Even if we accept that these are fundamental issues regarding political
power, is it appropriate for that to be a subject of internet governance
at this time?
The reason I ask is multifold:
First, it is my own personal belief that the power of governance is
something that ought to be used to supersede individual choice only when
there is a clear and compelling reason to do so. And I do not perceive
a clear and compelling reason in the situations in the domain name space.
Second, institutions gain legitimacy by doing their job well over an
extended period of time. And I do not see that as a community that we
have evolved to the degree that we have a sufficiently consistent point
of view on many of these matters to even hope that we could establish a
governance body that would do a good job, much less do it over an
extended period of time.
Third, there are governance issues that are being left unaddressed.
Among these are the responsibilities of root server operators, the
technical obligations to be imposed on domain name server operators
(mainly at the TLD level, but also perhaps at deeper levels), IP address
and ASN assignment (which may perhaps be best left to the RIRs),
mechanisms for end users to obtain end-to-end (cross-ISP) assurances
(not guarantees) of service quality, etc etc.

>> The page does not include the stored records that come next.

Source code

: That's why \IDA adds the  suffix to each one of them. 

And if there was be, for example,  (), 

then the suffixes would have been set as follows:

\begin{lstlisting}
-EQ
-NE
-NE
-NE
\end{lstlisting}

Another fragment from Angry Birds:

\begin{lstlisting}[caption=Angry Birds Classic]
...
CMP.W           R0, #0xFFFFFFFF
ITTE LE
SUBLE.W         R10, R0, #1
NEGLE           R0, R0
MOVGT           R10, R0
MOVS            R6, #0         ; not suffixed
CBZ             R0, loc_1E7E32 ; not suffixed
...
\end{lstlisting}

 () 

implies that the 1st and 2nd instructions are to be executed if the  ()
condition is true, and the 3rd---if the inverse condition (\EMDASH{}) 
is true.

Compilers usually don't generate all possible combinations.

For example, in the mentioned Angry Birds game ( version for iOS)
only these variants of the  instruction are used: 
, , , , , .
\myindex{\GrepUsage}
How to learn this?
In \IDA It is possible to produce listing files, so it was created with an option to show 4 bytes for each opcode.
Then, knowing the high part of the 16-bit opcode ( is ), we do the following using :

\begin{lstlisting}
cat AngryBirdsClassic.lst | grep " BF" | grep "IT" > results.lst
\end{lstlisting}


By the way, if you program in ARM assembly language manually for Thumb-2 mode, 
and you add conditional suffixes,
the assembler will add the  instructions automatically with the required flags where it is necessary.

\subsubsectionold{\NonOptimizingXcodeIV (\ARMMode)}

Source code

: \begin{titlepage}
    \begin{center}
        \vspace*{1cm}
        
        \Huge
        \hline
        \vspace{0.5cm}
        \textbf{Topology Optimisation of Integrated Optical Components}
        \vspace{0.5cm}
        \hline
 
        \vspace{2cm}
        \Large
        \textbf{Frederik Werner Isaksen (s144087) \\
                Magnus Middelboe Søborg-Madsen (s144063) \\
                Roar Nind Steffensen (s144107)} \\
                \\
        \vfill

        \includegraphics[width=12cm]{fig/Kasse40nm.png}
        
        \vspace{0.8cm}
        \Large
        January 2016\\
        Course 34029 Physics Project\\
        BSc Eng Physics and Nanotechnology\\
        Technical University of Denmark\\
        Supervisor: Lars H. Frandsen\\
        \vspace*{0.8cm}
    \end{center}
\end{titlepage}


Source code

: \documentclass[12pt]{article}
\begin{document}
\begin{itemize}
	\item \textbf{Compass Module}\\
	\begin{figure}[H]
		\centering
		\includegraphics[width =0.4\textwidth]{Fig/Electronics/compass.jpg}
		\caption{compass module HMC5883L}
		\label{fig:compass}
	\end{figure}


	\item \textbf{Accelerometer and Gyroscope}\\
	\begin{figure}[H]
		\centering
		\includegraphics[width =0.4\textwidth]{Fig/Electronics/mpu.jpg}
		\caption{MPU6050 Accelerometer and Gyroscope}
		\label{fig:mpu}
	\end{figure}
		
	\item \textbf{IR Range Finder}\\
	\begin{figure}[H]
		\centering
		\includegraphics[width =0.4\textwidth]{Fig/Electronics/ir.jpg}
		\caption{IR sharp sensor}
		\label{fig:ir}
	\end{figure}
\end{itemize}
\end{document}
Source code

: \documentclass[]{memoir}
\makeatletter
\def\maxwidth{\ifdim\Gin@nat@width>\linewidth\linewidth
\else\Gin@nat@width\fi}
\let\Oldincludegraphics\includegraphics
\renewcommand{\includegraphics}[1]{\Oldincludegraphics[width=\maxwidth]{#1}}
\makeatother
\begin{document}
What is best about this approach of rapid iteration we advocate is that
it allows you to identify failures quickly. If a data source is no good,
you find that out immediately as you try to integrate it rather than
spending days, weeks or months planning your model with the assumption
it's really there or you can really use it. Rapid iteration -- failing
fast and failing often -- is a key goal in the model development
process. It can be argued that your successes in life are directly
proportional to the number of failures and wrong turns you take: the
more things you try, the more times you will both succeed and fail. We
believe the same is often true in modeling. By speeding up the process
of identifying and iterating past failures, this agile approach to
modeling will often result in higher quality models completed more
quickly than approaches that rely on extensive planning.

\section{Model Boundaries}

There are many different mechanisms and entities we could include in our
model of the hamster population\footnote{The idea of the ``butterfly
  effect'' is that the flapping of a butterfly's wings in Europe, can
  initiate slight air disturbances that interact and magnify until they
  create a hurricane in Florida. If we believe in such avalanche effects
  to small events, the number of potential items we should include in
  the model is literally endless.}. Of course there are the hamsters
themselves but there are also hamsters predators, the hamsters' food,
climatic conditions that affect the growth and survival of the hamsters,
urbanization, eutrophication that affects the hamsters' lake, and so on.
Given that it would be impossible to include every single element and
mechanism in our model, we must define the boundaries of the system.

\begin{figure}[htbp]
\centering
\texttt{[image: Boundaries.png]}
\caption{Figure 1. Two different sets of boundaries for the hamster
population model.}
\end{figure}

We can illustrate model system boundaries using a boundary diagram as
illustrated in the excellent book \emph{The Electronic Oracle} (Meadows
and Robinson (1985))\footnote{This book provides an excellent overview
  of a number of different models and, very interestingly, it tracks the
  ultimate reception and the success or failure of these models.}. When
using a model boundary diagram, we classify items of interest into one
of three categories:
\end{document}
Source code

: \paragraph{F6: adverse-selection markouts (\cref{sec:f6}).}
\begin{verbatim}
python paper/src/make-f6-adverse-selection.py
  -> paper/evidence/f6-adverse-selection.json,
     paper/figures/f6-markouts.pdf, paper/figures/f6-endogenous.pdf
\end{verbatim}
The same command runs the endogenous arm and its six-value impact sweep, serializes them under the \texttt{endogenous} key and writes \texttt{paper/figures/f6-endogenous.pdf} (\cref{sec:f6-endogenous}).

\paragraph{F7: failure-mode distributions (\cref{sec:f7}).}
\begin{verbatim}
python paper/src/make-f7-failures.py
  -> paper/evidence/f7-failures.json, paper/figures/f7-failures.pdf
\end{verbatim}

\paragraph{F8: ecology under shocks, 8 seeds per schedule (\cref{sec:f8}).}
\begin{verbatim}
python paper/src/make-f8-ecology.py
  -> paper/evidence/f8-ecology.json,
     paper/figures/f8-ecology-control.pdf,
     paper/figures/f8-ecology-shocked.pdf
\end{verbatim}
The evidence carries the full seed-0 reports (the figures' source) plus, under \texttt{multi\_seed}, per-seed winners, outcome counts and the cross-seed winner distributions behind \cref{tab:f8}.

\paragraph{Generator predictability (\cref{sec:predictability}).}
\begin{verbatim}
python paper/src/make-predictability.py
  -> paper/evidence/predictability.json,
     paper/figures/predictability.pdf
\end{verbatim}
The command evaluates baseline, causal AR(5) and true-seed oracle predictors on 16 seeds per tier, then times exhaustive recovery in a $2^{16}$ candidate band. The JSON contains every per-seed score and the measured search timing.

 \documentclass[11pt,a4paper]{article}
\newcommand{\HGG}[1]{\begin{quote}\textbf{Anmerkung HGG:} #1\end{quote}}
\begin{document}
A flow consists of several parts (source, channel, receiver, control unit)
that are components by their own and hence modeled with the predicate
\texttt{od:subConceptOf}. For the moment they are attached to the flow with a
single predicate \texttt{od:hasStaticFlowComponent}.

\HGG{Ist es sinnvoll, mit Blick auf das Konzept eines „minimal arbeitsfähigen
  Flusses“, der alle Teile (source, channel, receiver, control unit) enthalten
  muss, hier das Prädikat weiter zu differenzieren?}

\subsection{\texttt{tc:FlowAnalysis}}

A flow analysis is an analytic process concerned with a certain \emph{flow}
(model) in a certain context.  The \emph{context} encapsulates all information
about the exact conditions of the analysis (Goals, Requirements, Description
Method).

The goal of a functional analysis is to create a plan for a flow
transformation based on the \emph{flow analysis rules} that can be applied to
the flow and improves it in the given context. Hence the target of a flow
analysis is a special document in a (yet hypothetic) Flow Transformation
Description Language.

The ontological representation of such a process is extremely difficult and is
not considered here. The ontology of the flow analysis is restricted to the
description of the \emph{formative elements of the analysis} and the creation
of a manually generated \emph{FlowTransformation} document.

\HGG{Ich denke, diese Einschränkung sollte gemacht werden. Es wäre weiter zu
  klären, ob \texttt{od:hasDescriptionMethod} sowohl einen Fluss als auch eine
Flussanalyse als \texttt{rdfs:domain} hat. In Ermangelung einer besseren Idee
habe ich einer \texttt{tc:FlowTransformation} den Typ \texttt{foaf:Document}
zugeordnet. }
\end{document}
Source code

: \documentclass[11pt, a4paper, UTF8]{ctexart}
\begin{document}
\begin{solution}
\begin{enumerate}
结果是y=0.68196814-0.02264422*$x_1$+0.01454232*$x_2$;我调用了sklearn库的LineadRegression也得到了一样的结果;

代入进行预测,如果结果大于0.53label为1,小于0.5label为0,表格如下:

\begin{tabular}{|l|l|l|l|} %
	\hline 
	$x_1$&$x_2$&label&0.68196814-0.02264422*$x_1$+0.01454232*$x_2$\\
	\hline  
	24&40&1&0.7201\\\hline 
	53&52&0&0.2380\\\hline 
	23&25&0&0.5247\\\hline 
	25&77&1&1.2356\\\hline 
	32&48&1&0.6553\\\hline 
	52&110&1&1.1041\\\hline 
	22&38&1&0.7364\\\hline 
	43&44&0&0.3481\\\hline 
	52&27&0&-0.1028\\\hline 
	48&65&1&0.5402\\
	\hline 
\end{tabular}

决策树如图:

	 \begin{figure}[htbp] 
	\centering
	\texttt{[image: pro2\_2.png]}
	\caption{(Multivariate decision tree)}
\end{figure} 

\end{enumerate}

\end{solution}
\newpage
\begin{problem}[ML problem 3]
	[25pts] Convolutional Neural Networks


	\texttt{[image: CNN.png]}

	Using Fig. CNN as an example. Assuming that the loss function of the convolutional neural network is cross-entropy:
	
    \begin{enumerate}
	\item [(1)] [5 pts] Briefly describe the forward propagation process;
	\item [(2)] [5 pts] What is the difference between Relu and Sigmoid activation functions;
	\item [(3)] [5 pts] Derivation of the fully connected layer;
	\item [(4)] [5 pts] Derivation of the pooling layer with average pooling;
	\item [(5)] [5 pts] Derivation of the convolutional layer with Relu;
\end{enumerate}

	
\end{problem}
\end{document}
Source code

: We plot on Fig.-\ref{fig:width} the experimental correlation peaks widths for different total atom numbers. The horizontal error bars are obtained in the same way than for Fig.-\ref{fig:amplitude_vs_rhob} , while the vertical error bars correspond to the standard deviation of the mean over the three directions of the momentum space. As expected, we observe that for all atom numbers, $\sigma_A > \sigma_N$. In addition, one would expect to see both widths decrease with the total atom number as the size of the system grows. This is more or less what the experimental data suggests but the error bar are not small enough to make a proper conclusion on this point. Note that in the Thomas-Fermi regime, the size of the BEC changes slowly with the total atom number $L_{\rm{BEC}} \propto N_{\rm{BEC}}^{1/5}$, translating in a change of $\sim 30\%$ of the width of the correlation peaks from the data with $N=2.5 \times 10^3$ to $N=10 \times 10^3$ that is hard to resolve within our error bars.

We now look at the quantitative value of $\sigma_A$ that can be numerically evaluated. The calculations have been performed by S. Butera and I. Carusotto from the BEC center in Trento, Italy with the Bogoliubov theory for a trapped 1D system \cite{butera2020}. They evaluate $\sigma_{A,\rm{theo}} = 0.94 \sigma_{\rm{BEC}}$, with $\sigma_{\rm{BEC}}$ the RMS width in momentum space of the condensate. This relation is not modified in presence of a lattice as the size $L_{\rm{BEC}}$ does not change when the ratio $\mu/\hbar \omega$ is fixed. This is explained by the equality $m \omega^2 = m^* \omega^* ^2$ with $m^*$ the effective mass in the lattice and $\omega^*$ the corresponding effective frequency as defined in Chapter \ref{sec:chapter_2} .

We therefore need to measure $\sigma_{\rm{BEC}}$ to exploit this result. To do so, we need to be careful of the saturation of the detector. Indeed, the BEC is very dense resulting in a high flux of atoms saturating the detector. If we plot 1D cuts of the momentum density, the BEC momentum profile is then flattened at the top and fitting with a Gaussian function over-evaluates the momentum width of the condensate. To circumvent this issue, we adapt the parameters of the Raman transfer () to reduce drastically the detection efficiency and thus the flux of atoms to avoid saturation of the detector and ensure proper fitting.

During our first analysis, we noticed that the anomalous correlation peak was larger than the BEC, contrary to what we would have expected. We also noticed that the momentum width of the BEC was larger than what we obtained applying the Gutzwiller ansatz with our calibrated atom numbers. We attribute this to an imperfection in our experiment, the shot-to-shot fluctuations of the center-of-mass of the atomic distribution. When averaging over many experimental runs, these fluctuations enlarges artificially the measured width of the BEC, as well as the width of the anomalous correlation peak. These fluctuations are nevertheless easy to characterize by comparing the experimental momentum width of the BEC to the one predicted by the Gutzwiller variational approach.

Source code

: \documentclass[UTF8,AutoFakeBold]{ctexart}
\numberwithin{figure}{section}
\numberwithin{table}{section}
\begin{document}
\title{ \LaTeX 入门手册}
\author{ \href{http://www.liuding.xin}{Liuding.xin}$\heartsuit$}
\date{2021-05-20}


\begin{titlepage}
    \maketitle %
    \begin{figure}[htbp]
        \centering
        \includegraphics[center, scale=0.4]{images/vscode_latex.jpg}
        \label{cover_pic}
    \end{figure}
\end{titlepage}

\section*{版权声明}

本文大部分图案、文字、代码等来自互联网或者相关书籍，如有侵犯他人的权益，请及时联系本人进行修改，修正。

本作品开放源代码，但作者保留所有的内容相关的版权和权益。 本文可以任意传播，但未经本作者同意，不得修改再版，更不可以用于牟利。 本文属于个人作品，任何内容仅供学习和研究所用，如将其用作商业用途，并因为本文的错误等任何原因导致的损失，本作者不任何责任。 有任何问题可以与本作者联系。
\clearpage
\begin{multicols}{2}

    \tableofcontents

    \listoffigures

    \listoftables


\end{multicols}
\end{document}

The cause of internet
governance could do well in these areas - the debate is not so
emotional, and the criteria for success are more clear, as they are in
the very subjective areas in which ICANN has become mired.
All of this leads me to suggest, again, that in these early days, that
we constrain our efforts to engage on matters that have a clear linkage
to technical matters. Only at some later date, once we have experience
and have formed a more capable system of measuring competing values,
ought we to venture to try to deal with larger issues.